> **What is needed**
Going through the data below, copy out each line where the word "uppercase" shows up.

> **Study material**
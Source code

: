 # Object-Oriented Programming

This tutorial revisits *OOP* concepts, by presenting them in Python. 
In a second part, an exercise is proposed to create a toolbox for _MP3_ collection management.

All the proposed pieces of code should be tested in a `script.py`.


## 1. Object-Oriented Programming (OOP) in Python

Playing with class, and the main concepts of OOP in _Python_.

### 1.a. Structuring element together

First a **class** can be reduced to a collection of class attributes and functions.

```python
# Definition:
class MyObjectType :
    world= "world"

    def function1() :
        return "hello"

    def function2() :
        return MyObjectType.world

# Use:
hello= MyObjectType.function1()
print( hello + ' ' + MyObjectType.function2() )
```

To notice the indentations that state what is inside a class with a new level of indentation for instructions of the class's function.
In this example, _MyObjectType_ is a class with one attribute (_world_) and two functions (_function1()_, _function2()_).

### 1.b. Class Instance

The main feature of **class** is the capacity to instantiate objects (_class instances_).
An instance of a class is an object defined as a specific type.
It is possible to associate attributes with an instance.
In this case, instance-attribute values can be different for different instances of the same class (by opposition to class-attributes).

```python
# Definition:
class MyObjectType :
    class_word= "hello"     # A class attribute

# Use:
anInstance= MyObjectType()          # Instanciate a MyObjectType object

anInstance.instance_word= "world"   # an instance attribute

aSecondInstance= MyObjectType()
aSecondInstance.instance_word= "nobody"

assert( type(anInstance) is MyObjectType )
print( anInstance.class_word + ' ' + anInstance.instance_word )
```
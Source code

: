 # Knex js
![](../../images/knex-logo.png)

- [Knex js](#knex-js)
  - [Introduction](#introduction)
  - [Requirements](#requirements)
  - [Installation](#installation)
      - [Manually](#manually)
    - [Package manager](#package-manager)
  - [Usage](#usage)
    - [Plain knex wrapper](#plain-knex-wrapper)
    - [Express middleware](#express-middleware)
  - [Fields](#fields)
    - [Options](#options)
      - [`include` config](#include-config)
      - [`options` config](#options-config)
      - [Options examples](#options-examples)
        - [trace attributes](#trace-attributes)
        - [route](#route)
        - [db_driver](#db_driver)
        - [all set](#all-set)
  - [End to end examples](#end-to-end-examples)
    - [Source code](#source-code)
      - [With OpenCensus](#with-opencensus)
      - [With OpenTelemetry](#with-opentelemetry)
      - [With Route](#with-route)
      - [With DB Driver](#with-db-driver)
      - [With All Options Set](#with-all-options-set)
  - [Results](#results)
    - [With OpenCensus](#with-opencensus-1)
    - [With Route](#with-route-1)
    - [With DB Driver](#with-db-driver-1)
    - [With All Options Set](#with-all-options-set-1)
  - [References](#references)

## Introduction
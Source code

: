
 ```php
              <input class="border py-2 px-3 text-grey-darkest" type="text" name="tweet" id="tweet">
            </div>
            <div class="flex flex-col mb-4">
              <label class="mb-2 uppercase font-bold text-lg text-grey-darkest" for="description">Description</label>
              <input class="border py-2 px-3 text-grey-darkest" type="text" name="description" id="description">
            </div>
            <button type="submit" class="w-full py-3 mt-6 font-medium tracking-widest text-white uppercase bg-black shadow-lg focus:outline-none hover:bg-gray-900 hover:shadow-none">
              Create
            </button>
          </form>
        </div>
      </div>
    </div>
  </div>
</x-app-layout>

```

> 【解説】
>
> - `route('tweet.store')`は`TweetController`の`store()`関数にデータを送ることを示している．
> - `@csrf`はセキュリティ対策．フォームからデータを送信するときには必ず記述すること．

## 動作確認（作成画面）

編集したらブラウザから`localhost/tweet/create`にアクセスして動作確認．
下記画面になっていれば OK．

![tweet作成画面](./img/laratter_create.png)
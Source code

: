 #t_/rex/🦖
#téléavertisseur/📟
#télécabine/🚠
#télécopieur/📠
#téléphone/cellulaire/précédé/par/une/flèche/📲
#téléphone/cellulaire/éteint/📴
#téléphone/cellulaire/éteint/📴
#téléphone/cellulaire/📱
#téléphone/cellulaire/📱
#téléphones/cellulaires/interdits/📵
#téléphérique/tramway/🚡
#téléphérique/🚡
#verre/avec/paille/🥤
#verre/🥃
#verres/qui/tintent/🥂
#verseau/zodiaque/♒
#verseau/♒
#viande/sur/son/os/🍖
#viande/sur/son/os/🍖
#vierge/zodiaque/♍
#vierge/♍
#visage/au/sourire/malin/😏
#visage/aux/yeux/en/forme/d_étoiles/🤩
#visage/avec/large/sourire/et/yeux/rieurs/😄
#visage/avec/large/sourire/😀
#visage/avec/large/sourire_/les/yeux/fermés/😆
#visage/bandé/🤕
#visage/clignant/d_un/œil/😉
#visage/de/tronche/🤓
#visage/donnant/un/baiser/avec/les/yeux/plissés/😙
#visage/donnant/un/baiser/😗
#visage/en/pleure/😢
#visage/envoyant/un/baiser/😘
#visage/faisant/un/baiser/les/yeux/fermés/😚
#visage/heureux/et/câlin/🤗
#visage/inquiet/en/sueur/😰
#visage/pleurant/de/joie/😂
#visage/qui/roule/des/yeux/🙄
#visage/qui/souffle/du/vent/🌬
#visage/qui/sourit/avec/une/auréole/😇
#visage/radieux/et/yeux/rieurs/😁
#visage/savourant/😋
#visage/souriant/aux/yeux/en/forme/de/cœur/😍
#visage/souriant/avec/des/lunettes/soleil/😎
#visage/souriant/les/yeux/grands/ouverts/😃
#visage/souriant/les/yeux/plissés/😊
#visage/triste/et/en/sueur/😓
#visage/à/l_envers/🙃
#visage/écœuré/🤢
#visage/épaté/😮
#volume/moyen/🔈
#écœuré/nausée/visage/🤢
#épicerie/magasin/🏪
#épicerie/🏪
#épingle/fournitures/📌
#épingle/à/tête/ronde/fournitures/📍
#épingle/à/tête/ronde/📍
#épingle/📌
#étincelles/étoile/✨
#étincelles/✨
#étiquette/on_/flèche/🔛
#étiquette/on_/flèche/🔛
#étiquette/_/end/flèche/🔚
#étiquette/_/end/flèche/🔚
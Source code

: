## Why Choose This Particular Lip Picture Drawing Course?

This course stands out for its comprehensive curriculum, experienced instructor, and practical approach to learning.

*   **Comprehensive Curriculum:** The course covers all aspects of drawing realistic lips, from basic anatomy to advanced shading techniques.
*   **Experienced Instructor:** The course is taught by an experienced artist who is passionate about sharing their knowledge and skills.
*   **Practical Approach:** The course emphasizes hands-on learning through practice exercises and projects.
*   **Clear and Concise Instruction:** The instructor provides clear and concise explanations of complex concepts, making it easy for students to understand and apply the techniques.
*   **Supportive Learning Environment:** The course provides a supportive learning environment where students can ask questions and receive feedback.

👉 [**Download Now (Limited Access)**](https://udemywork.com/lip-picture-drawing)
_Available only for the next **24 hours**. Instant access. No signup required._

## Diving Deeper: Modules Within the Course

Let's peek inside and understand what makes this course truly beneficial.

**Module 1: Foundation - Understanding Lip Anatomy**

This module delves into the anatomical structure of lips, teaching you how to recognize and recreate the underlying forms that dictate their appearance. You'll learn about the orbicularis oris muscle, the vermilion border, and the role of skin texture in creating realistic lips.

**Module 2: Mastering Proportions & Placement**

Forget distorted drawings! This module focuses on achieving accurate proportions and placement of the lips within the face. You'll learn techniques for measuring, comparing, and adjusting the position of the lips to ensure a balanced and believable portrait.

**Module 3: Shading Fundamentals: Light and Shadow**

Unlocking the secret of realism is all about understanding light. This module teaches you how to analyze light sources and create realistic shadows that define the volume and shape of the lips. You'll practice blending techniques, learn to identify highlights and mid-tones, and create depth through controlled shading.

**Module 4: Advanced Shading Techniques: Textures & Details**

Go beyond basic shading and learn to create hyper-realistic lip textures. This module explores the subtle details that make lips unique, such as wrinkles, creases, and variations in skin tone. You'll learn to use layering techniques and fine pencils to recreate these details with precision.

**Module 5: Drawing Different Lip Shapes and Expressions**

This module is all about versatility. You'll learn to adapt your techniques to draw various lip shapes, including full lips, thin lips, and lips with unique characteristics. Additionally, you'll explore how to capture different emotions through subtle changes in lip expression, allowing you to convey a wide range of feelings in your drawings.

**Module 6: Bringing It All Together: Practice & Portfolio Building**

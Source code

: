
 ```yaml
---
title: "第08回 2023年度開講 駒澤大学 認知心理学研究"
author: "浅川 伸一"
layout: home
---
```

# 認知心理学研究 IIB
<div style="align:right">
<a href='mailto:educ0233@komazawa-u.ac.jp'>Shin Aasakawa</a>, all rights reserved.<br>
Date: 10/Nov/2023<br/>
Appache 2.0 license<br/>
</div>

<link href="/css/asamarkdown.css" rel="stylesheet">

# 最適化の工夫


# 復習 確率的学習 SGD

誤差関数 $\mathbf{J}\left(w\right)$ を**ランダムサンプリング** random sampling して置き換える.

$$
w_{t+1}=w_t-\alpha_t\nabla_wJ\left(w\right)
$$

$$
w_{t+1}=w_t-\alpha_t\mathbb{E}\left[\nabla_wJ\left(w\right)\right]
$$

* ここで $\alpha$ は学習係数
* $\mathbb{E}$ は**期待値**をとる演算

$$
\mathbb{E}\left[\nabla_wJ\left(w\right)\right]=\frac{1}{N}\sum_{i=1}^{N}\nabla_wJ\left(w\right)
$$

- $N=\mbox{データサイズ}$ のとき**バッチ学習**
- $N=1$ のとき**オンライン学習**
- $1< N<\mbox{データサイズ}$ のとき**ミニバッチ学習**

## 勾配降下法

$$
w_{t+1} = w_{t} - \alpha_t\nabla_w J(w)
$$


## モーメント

> **Your response**
              <label class="mb-2 uppercase font-bold text-lg text-grey-darkest" for="description">Description</label>
            <button type="submit" class="w-full py-3 mt-6 font-medium tracking-widest text-white uppercase bg-black shadow-lg focus:outline-none hover:bg-gray-900 hover:shadow-none">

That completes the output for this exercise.